Die vorher herrschenden Erklärungen gingen eben schlicht und primitiv von der erst nach dem Krieg, und durch die Niederlage und das Verdikt der Sieger gültigen moralische Verurteilung des Völkermordes aus; sie projizieren diese, die heutige Stellung, in die Vergangenheit und fingieren, die habe auch im nationalsozialistischen Deutschland eigentlich schon gegolten oder hätte wenigstens gelten müssen; und stellen dann die falsche Frage, wie das, was niemand gebilligt haben kann, dennoch geschehen konnte. Das wird dann in der Regel mit der Konzentration auf die Person Hitler und ein paar Kumpane ergänzt, und fertig! So wird die mörderische Praxis des nationalsozialistischen Deutschland als Verstoß gegen die angeblich auch damals gültigen Wertvorstellungen interpretiert. Das deutsche Volk ist also auch damals im Großen und Ganzen sauber geblieben, und bestand hauptsächlich aus Mitmachern wider Willen.

Dagegen hält Goldhagen die an sich triviale Erinnerung an die damals gültigen „moralischen Werte“, an die damaligen „Ideologien“ und die damaligen „Vorstellungen über die Opfer“ als „Quelle für die Mordbereitschaft der Täter“ – mit einem Wort, dass die Feindschaftserklärungen der damaligen Staatsführung, nicht nur nach außen, sondern auch nach innen, und nicht nur gegen Juden, im Großen und Ganzen geglaubt wurden, und auf Zustimmung gestoßen sind. Er

„plädiert deswegen dafür, einmal unbefangen ‘mit dem kritischen Auge des Anthropologen’ an die Gesellschaft von damals heranzugehen, ihre herrschende Moral zur Kenntnis zu nehmen, statt ihr von vornherein dieselben moralischen Überzeugungen zu unterstellen, die heute jedes deutsche Schulkind mitbringt und aufsagt, wenn es die Konzentrationslager und Gaskammern von damals als ‘Verbrechen’ verurteilt. Und er hält fest, dass ‘die Täter… die Massenvernichtung der Juden für gerechtfertigt gehalten’ haben und eben nicht für ein Verbrechen; ‘sie wollten nicht nein dazu sagen’, sondern glaubten, gute Gründe dafür zu haben, ja zu sagen; ‘das Jüdische galt als schädlich und verderblich, wenn nicht gar als lebensbedrohend für alles Deutsche’; dieser Auffassung waren nicht nur Hitler und einige ‘vorpreschende antisemitische Polemiker’ und auch nicht nur deren ‘Vollstrecker’, sondern so ähnlich dachte die ‘gesamte deutsche Gesellschaft’“;
(https://de.gegenstandpunkt.com/artikel/goldhagen-debatte)
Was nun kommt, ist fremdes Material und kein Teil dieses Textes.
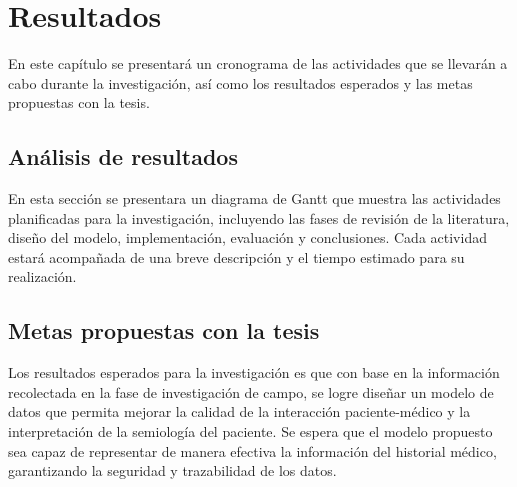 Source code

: \section{Resultados}
En este capítulo se presentará un cronograma de las actividades que se llevarán a cabo durante la investigación, así como los resultados esperados y las metas propuestas con la tesis.

    \subsection{Análisis de resultados}
    En esta sección se presentara un diagrama de Gantt que muestra las actividades planificadas para la investigación, incluyendo las fases de revisión de la literatura, diseño del modelo, implementación, evaluación y conclusiones. Cada actividad estará acompañada de una breve descripción y el tiempo estimado para su realización.
    \subsection{Metas propuestas con la tesis}
    Los resultados esperados para la investigación es que con base en la información recolectada en la fase de investigación de campo, se logre diseñar un modelo de datos que permita mejorar la calidad de la interacción paciente-médico y la interpretación de la semiología del paciente. Se espera que el modelo propuesto sea capaz de representar de manera efectiva la información del historial médico, garantizando la seguridad y trazabilidad de los datos.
Eben: „Die Juden sind unser Unglück!“ Es ist schon bezeichnend für den Stand der Vergangenheitsbewältigung, für die damit etablierte Geschichtsfälschung, dass Goldhagen mit diesen – wieder: im Grunde trivialen – Erinnerungen und Referierungen ein gewisses Aufsehen erregen konnte und zum Teil sogar empörte Anwürfe zu hören bekam. Viele der Anwürfe operieren mit dem konstruierten Missverständnis, Goldhagen wolle ein angeblich längst überwundenes Unding namens „Kollektivschuld“ wiederbeleben, auch wenn der Autor diese Lesart explizit zurückweist; er versucht, sich auf seine Weise verständlich zu machen:

„Wir zögern ja auch nicht, die Bürger der Vereinigten Staaten von Amerika, die in Vietnam kämpften, um die Ziele ihrer Regierung durchzusetzen, als ‘Amerikaner’ zu bezeichnen – und dies aus gutem Grund. Dasselbe gilt für den Holocaust. Die Täter waren in diesem Fall Deutsche, so wie die Soldaten in Vietnam Amerikaner waren, auch wenn nicht alle Staatsbürger die Bemühungen ihres Staates unterstützten.“ (Goldhagen S. 19)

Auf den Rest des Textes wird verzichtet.